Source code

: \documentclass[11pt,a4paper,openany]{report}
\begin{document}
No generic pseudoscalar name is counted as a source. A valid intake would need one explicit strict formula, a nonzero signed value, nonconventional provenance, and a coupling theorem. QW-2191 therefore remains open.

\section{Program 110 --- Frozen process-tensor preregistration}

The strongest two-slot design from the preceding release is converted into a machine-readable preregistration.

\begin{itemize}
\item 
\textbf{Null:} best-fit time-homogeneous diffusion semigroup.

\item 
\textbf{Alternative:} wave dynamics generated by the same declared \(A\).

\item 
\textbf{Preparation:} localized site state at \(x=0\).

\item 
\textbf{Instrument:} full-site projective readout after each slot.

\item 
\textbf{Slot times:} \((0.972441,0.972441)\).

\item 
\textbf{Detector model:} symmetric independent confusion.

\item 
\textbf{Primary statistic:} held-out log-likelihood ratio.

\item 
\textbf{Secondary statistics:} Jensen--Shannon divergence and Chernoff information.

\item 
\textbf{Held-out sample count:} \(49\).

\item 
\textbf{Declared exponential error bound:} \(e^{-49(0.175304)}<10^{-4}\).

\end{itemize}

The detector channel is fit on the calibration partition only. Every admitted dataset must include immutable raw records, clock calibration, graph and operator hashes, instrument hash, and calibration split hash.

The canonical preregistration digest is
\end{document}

Assignment | In the records above, copy exactly the lines from the one that contains "The detector channel" through the last, and nothing else.

Solution below |
The detector channel is fit on the calibration partition only. Every admitted dataset must include immutable raw records, clock calibration, graph and operator hashes, instrument hash, and calibration split hash.

The canonical preregistration digest is
\end{document}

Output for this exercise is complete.